Results on the first 5 frames of a HLA sequence are shown in Fig. 2. A representative result on 5 non-adjacent frames of a VLA sequence can be seen in Fig. 3, with the cardiac contraction more easily visible due to the frames spanning a longer time. Both figures display a sequence from the unseen testing dataset using cubic interpolation in the first row, the result of using static frames only in the second row, the result of the proposed network in the third row, and the ground truth on the bottom row. Each frame has been magnified around the apex, one of the features that is most prone to being missed by the SA stack acquisition. The proposed network manages to recover the apex across the sequence, with much better definition than previously used standard U-Nets.

In addition to qualitative improvements, the peak signal-to-noise ratio (PSNR) and structural similarity (SSIM) of the dynamic network output outperform the static network and interpolation. More quantitative results are shown in Table 1, which contains the average values for PSNR and SSIM of the whole testing data set and shows that the dynamic network output is superior to the static network as well as interpolation.

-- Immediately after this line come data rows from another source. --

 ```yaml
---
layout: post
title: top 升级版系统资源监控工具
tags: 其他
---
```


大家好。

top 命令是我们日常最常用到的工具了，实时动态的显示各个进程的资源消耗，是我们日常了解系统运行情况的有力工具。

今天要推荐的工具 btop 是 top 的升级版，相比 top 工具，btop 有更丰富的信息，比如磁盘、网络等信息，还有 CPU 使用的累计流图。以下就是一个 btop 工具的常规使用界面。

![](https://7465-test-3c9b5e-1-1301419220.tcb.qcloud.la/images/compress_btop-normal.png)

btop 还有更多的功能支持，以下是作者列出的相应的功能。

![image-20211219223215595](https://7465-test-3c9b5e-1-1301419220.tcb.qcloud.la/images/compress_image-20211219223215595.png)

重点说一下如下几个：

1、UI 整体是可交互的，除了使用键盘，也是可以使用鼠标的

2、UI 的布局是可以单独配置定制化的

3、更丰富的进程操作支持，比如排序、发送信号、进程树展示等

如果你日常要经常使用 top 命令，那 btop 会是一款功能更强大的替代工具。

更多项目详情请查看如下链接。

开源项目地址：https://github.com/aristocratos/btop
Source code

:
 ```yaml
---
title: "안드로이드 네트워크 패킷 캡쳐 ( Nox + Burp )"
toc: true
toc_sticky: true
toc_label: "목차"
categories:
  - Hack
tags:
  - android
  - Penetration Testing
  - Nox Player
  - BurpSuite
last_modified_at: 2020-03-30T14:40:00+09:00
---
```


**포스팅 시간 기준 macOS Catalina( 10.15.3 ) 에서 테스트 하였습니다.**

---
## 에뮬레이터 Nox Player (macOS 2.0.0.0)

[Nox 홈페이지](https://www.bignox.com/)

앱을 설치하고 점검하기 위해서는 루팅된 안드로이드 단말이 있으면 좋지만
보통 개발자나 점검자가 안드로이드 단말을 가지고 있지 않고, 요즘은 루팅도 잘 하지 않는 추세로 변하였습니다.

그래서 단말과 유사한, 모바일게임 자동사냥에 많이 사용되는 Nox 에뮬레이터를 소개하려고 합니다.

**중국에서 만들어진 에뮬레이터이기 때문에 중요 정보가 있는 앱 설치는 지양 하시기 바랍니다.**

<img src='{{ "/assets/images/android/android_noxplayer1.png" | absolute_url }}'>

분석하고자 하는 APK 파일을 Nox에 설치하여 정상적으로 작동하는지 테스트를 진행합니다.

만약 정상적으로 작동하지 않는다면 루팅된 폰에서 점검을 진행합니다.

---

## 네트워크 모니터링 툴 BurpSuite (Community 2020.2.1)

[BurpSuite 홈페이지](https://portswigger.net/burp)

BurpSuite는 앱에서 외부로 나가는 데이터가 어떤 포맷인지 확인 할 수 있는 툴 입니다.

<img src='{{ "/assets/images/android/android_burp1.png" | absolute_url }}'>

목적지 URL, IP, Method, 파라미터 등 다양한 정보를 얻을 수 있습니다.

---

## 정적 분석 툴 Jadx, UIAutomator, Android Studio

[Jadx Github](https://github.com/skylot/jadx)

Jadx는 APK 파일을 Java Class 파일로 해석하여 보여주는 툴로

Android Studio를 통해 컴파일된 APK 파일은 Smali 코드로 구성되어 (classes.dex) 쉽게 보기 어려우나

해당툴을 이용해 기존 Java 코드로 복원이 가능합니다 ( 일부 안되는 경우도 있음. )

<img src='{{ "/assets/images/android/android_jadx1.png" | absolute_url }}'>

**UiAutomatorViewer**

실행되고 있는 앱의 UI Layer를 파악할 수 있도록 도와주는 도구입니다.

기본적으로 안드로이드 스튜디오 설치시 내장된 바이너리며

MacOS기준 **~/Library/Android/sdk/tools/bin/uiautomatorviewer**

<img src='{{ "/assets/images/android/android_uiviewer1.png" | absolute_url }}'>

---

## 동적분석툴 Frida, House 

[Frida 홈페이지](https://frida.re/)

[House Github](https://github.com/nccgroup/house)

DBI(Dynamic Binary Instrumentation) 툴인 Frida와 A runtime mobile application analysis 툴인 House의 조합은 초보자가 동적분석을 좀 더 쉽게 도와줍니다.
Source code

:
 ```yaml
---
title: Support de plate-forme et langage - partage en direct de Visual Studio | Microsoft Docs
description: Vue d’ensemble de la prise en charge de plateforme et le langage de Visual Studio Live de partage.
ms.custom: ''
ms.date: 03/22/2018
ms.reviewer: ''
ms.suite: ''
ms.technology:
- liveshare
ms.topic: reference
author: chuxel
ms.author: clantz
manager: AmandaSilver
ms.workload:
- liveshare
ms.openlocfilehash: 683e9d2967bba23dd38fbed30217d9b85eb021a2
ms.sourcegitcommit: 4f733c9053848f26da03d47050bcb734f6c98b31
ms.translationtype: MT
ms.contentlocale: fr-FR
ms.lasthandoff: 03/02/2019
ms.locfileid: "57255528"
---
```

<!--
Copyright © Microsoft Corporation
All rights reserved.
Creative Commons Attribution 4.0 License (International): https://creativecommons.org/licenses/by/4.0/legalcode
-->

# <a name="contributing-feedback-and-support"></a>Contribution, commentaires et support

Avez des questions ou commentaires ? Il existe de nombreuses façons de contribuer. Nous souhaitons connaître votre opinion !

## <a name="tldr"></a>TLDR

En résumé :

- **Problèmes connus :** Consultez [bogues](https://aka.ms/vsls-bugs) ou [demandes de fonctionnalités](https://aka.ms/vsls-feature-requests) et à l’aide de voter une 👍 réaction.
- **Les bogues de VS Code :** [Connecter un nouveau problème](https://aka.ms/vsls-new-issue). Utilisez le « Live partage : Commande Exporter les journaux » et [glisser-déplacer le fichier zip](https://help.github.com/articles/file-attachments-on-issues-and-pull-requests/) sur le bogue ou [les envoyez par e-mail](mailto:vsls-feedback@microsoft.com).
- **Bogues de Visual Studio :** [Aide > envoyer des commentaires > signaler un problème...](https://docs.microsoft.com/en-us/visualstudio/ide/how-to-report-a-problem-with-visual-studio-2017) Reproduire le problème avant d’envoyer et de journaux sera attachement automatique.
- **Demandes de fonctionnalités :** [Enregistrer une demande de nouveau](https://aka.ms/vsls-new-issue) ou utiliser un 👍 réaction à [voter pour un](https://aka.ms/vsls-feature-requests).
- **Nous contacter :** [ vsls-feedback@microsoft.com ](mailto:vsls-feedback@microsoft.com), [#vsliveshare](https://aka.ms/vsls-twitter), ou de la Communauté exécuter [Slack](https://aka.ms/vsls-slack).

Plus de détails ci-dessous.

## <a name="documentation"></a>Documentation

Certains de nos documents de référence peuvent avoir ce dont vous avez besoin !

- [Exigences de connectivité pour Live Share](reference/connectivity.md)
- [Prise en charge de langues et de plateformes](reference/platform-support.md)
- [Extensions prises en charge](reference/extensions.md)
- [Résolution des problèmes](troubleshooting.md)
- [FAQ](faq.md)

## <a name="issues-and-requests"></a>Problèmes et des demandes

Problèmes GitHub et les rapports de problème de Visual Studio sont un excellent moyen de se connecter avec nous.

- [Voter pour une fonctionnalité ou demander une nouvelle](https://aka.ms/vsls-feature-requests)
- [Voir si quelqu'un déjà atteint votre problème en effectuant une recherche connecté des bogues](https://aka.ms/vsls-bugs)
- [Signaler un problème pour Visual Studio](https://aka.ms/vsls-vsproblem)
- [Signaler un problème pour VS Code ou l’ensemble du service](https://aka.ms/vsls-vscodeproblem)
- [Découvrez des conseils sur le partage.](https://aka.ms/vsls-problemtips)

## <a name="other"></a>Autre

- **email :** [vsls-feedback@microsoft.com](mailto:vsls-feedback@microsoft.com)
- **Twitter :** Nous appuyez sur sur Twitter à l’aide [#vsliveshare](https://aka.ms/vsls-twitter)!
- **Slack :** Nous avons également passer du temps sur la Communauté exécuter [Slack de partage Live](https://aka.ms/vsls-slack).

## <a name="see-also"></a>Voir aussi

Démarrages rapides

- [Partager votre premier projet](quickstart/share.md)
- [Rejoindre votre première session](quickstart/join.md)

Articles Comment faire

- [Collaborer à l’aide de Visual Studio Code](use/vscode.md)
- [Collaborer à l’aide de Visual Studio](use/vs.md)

4 Discussion and Conclusion

We have showed that there is an advantage to using the temporal context for super resolution of cardiac cine MRI sequences, in comparison to the more common approach of reconstructing individual frames. Our proposed architecture, which includes LSTM layers on the upper layers of a U-net, gives qualitatively and quantitatively superior results to an equivalent U-net architecture with no recurrence.

In order to concentrate on the effects of recurrence on reconstructions, we chose experiments that avoid common acquisition artifacts such as misalignment between slices and intensity mismatches. Future work will look into the reconstruction from clinical SA stacks suffering from these artifacts, as well as reconstruction of arbitrarily oriented slices, eventually aiming to reconstruct complete 3D datasets.